Giada De Laurentiis delighted the audience at the Friday General Session with her cooking skills, food discussion and Q&A moderated by NAA Game Changer Jim Knight. 

Below is the recipe to the Tricolore Salad she prepared, with a little bit of assistance, at the 2015 NAA Education Conference & Exposition:

Recipe courtesy of Giada De Laurentiis

Tricolore Salad 

For the dressing:

  • 1/4 cup apple cider vinegar
  • 1/4 cup extra virgin olive oil
  • 1/2 cup mascarpone cheese, at room temperature
  • 2 teaspoons walnut oil
  • 1/2 teaspoon salt
  • 1/8 teaspoon freshly ground black pepper
  • 3/4 cup crumbled gorgonzola

For the salad:

  • 1 small head radicchio, shaved thin (about 2 cups)
  • 3 small heads endive, thinly sliced (about 1 cup)
  • 1/2 a bunch Tuscan kale, thinly sliced (about 2 cups)
  • 5 medjool dates each cut into 6 wedges
  • 1/2 cup toasted walnuts, roughly chopped
  • 8 thin slices Prosciutto

For the dressing:

In a medium bowl, whisk together the vinegar, olive oil, mascarpone, walnut oil, salt and pepper.
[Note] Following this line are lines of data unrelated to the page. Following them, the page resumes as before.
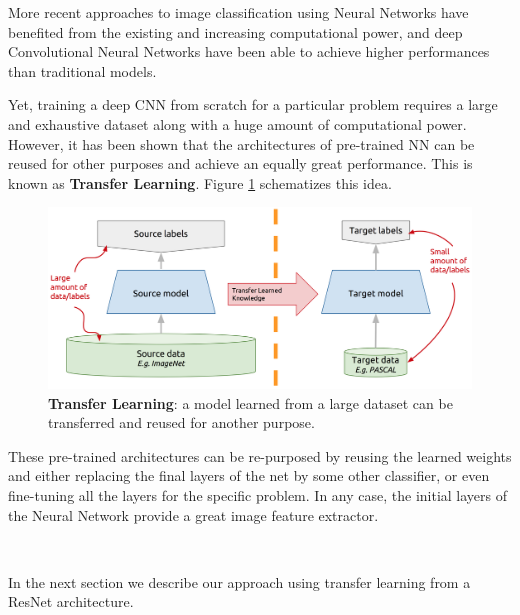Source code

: More recent approaches to image classification using Neural Networks have benefited from the existing and increasing computational power, and deep Convolutional Neural Networks have been able to achieve higher performances than traditional models. 

Yet, training a deep CNN from scratch for a particular problem requires a large and exhaustive dataset along with a huge amount of computational power. However, it has been shown that the architectures of pre-trained NN can be reused for other purposes and achieve an equally great performance. This is known as \textbf{Transfer Learning}. Figure \ref{fig:transfer_learning_idea} schematizes this idea.

\begin{figure}[h!]
	\centering
	\captionsetup{width=1\linewidth}
	\includegraphics[width=1\textwidth]{Figures/transfer_learning_idea.png}
	\caption{\textbf{Transfer Learning}: a model learned from a large dataset can be transferred and reused for another purpose. \parencite{McGuinness2017}}
	\label{fig:transfer_learning_idea}
\end{figure}

These pre-trained architectures can be re-purposed by reusing the learned weights and either replacing the final layers of the net by some other classifier, or even fine-tuning all the layers for the specific problem. In any case, the initial layers of the Neural Network provide a great image feature extractor.

\

In the next section we describe our approach using transfer learning from a ResNet architecture.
Using a rubber spatula, fold in the gorgonzola. Let the dressing sit at room temperature for 10 minutes before using to let the flavors mingle or refrigerate until ready to use.

For the salad:

In a large bowl, mix together the radicchio, endive, kale, dates and toasted walnuts. Add 2/3 cup of the dressing and toss gently until evenly coated. Lay the slices of prosciutto out on a platter and mound the salad on top. Serve with more shaved gorgonzola if desired.

Yield: serves 4

Prep Time: 20 minutes

Cooks Note: the remaining dressing can be stored in the refrigerator for up to 4 days for another use. To shave the gorgonzola, freeze a small piece of cheese for about an hour and use a vegetable peeler to shave.